I originally posted on cooking relatively large amounts – relative to routine home cooking, anyway – of soup for my church using portable countertop stoves I had purchased over time following having made some soup for the coffee / social hour. The intended central theme of the post, besides initially to discuss making soup for a group, was my collection of portable countertop stoves, and using them in non-traditional locations.
I was recently on a cruise; during which I attended some of the cooking demonstrations that were offered. The various subjects included cooking with chilies, and two sessions on Mediterranean cooking styles and dishes. Although these specific subjects were not interests of mine, a general interest character to the cooking demonstrations, that they were sometimes an activity to do with my aunt, and that the demonstrations were generally pleasant activities in which to participate at those moments, were attractions.
Various recipes prepared included a rice and chili sauce dish; lamb meatballs and couscous; and pasta with a garlic and olive oil sauce.
During the first of the cooking demonstrations, I became fascinated by two of the central cooking appliances: Two portable countertop induction stoves, incidentally of the exact same brand and model of which I own; this latter detail piqued my curiosity. I also realized later on while in the buffet lines and watching the cooks prepare meals in front of guests that there were a number of portable countertop induction stoves in use; in this particular case, usually to prepare fried eggs and omelettes, both to order. Some were of the same consumer grade make and model I had, and some were of a different brand, and I suspect of a commercial grade instead of a consumer grade.
The chef leading the demonstration was unsurprisingly confident and competent (although no doubt following a script, flawlessly and naturally), and she used the two countertop portable stoves as though she were using any other more traditional stove; I found her ease in using these appliances fascinating.
I imagine that induction cooktops were chosen for convenience, more precise cooking control, and perhaps electrical efficiency. No doubt ventilation and fire issues were also considered, (ie. in comparison to the use of gaseous or liquid fuel stoves) despite the presence of a fume hood, and no doubt the presence of a fire suppression system. Perhaps the promoters even considered the use of consumer grade portable countertop induction stoves as easier and overall less expensive to replace in the case of failure, since depending on the ports of call, they could easily send someone to the local department store with a credit card in order to purchase replacement units. But I digress.
Unfortunately, we did not get to taste the food cooked in front of us due to an apparent policy to not serve the food prepared during the demonstrations. To a degree, this may also have made it easier for the various demonstrations to be developed since they could be designed around relatively small amounts of overall food to be prepared, such as one or two servings, which would also make it time efficient (and incidentally somewhat more cost effective at least on the level of ingredients required).

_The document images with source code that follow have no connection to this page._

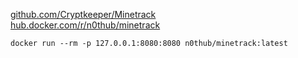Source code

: [github.com/Cryptkeeper/Minetrack](https://github.com/Cryptkeeper/Minetrack)  
[hub.docker.com/r/n0thub/minetrack](https://hub.docker.com/r/n0thub/minetrack)

```
docker run --rm -p 127.0.0.1:8080:8080 n0thub/minetrack:latest
```
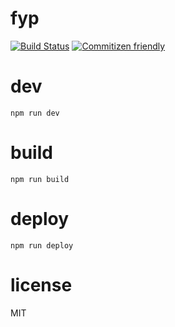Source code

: # fyp
[![Build Status](https://travis-ci.com/zaccolley/fyp.svg?token=zCabjGsCLsxCRsw98yfZ&branch=master)](https://travis-ci.com/zaccolley/fyp)
[![Commitizen friendly](https://img.shields.io/badge/commitizen-friendly-brightgreen.svg)](http://commitizen.github.io/cz-cli/)

# dev

```
npm run dev
```

# build

```
npm run build
```

# deploy

```
npm run deploy
```

# license

MIT
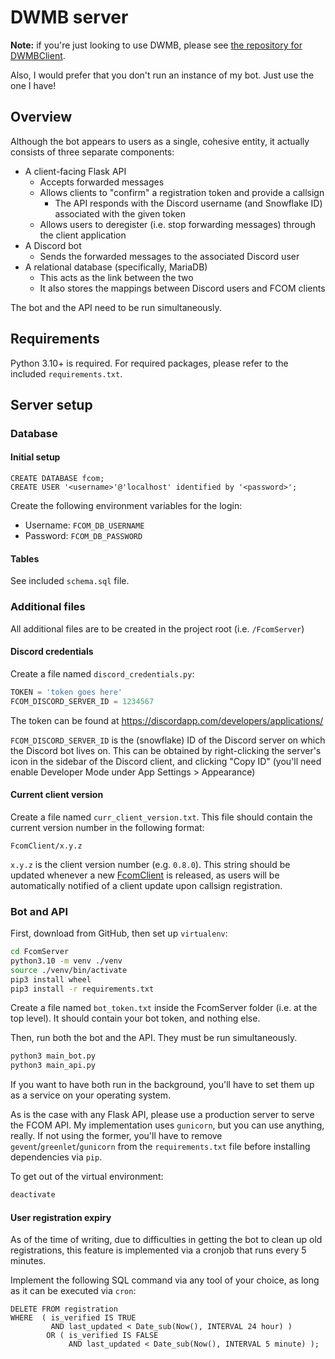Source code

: # DWMB server

**Note:** if you're just looking to use DWMB, please see [the repository for DWMBClient](https://github.com/stevenhperry/DWMBClient/).

Also, I would prefer that you don't run an instance of my bot. Just use the one I have!


## Overview ##

Although the bot appears to users as a single, cohesive entity, it actually consists of three separate components:

* A client-facing Flask API
    * Accepts forwarded messages
    * Allows clients to "confirm" a registration token and provide a callsign
        * The API responds with the Discord username (and Snowflake ID) associated with the given token
    * Allows users to deregister (i.e. stop forwarding messages) through the client application
* A Discord bot
    * Sends the forwarded messages to the associated Discord user
* A relational database (specifically, MariaDB)
    * This acts as the link between the two
    * It also stores the mappings between Discord users and FCOM clients

The bot and the API need to be run simultaneously.



## Requirements

Python 3.10+ is required. For required packages, please refer to the included `requirements.txt`. 



## Server setup

### Database ###

#### Initial setup ####

```mysql
CREATE DATABASE fcom;
CREATE USER '<username>'@'localhost' identified by '<password>';
```

Create the following environment variables for the login:
* Username: `FCOM_DB_USERNAME`
* Password: `FCOM_DB_PASSWORD`

#### Tables ####

See included `schema.sql` file.

### Additional files ###

All additional files are to be created in the project root (i.e. `/FcomServer`)

#### Discord credentials ####

Create a file named `discord_credentials.py`:
```python
TOKEN = 'token goes here'
FCOM_DISCORD_SERVER_ID = 1234567
```
The token can be found at https://discordapp.com/developers/applications/

`FCOM_DISCORD_SERVER_ID` is the (snowflake) ID of the Discord server on which the Discord bot lives on.
This can be obtained by right-clicking the server's icon in the sidebar of the Discord client, and clicking "Copy ID"
(you'll need enable Developer Mode under App Settings > Appearance) 

#### Current client version ####

Create a file named `curr_client_version.txt`. 
This file should contain the current version number in the following format:

```
FcomClient/x.y.z
```
`x.y.z` is the client version number (e.g. `0.8.0`). This string should be updated whenever a new [FcomClient](https://github.com/norrisng/FcomClient/) is released, as users will be automatically notified of a client update upon callsign registration.

### Bot and API ###

First, download from GitHub, then set up `virtualenv`:

```bash
cd FcomServer
python3.10 -m venv ./venv
source ./venv/bin/activate
pip3 install wheel
pip3 install -r requirements.txt
```

Create a file named `bot_token.txt` inside the FcomServer folder (i.e. at the top level). It should contain your bot token, and nothing else.

Then, run both the bot and the API. They must be run simultaneously.

```bash
python3 main_bot.py
python3 main_api.py
```
If you want to have both run in the background, you'll have to set them up as a service on your operating system.

As is the case with any Flask API, please use a production server to serve the FCOM API.
My implementation uses `gunicorn`, but you can use anything, really. If not using the former, you'll have to remove `gevent`/`greenlet`/`gunicorn` from the `requirements.txt` file before installing dependencies via `pip`.

To get out of the virtual environment:

```bash
deactivate
```



#### User registration expiry ####

As of the time of writing, due to difficulties in getting the bot to clean up old registrations, this feature is implemented via a cronjob that runs every 5 minutes.

Implement the following SQL command via any tool of your choice, as long as it can be executed via `cron`:

```mysql
DELETE FROM registration
WHERE  ( is_verified IS TRUE
         AND last_updated < Date_sub(Now(), INTERVAL 24 hour) )
        OR ( is_verified IS FALSE
             AND last_updated < Date_sub(Now(), INTERVAL 5 minute) );
```
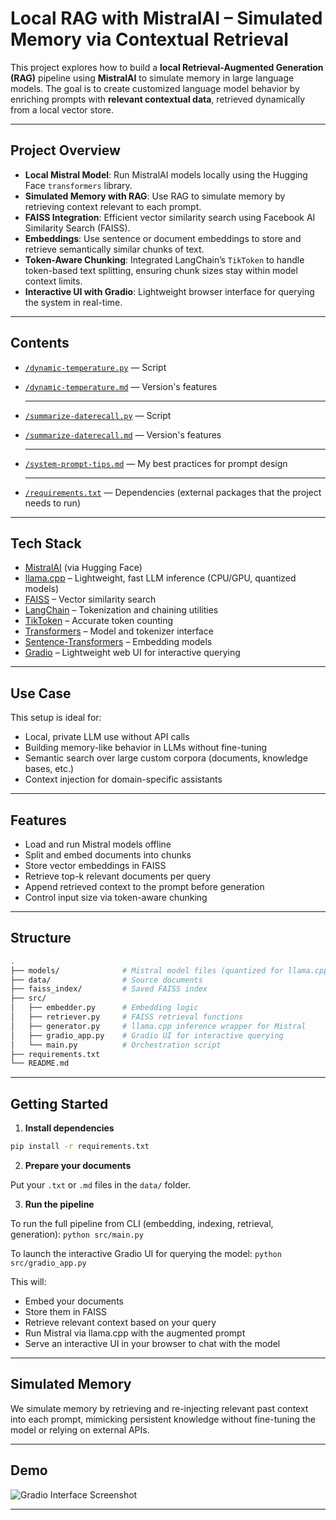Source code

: # Local RAG with MistralAI – Simulated Memory via Contextual Retrieval

This project explores how to build a **local Retrieval-Augmented Generation (RAG)** pipeline using **MistralAI** to simulate memory in large language models. The goal is to create customized language model behavior by enriching prompts with **relevant contextual data**, retrieved dynamically from a local vector store.

---

## Project Overview

- **Local Mistral Model**: Run MistralAI models locally using the Hugging Face `transformers` library.
- **Simulated Memory with RAG**: Use RAG to simulate memory by retrieving context relevant to each prompt.
- **FAISS Integration**: Efficient vector similarity search using Facebook AI Similarity Search (FAISS).
- **Embeddings**: Use sentence or document embeddings to store and retrieve semantically similar chunks of text.
- **Token-Aware Chunking**: Integrated LangChain’s `TikToken` to handle token-based text splitting, ensuring chunk sizes stay within model context limits.
- **Interactive UI with Gradio**: Lightweight browser interface for querying the system in real-time.

---

## Contents

- [`/dynamic-temperature.py`](./dynamic-temperature.py) — Script
- [`/dynamic-temperature.md`](./dynamic-temperature.md) — Version's features

  ---
- [`/summarize-daterecall.py`](./summarize-daterecall.py) — Script
- [`/summarize-daterecall.md`](./summarize-daterecall.md) — Version's features

  ---
- [`/system-prompt-tips.md`](./system-prompt-tips.md) — My best practices for prompt design

  ---
- [`/requirements.txt`](./requirements.txt) — Dependencies (external packages that the project needs to run)

---

## Tech Stack

- [MistralAI](https://mistral.ai/) (via Hugging Face)
- [llama.cpp](https://github.com/ggerganov/llama.cpp) – Lightweight, fast LLM inference (CPU/GPU, quantized models)
- [FAISS](https://github.com/facebookresearch/faiss) – Vector similarity search
- [LangChain](https://github.com/langchain-ai/langchain) – Tokenization and chaining utilities
- [TikToken](https://github.com/openai/tiktoken) – Accurate token counting
- [Transformers](https://github.com/huggingface/transformers) – Model and tokenizer interface
- [Sentence-Transformers](https://www.sbert.net/) – Embedding models
- [Gradio](https://www.gradio.app/) – Lightweight web UI for interactive querying

---

## Use Case

This setup is ideal for:
- Local, private LLM use without API calls
- Building memory-like behavior in LLMs without fine-tuning
- Semantic search over large custom corpora (documents, knowledge bases, etc.)
- Context injection for domain-specific assistants

---

## Features

- Load and run Mistral models offline
- Split and embed documents into chunks
- Store vector embeddings in FAISS
- Retrieve top-k relevant documents per query
- Append retrieved context to the prompt before generation
- Control input size via token-aware chunking

---

## Structure

```bash
.
├── models/              # Mistral model files (quantized for llama.cpp)
├── data/                # Source documents
├── faiss_index/         # Saved FAISS index
├── src/
│   ├── embedder.py      # Embedding logic
│   ├── retriever.py     # FAISS retrieval functions
│   ├── generator.py     # llama.cpp inference wrapper for Mistral
│   ├── gradio_app.py    # Gradio UI for interactive querying
│   └── main.py          # Orchestration script
├── requirements.txt
└── README.md
```

---

## Getting Started

1. **Install dependencies**

```bash
pip install -r requirements.txt
```

2. **Prepare your documents**

Put your `.txt` or `.md` files in the `data/` folder.

3. **Run the pipeline**

To run the full pipeline from CLI (embedding, indexing, retrieval, generation):
```python src/main.py```

To launch the interactive Gradio UI for querying the model:
```python src/gradio_app.py```

This will:
- Embed your documents
- Store them in FAISS
- Retrieve relevant context based on your query
- Run Mistral via llama.cpp with the augmented prompt
- Serve an interactive UI in your browser to chat with the model

---

##  Simulated Memory

We simulate memory by retrieving and re-injecting relevant past context into each prompt, mimicking persistent knowledge without fine-tuning the model or relying on external APIs.

---

## Demo

![Gradio Interface Screenshot](demo/gradio_screenshot.png)

---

While this case partly goes against the charm I see in portable countertop stoves – the ability to cook anywhere, any time, with portable portable countertop stoves instead of traditional stoves– I found it fascinating that this instance shows how portable countertop stoves can be used for everyday cooking – well that’s what they’re designed for! – and more generally as replacements for a traditional stovetop.
I admit it: I’m also excited to just see one of the things I bought actually being used by someone besides myself, and by someone in the know to boot. 🙂
My original vision for the post, which was somewhat blurry when I began writing, was in broad, vague, terms swirling about in my head. It surrounded the notion of “the joy of cooking” and doing so in a mobile fashion with the portable countertop stoves, anywhere, anytime, as long as you had a space and electricity. A part of my enthusiasm came from having once seen a home kitchen without a traditional stove and oven, but rather a 1500 watt portable countertop stove with two burners like one I have, and a toaster oven (which is in my mind an ubiquitously common kitchen appliance to begin with anyway). I certainly wanted to discuss the joy of cooking with these appliances.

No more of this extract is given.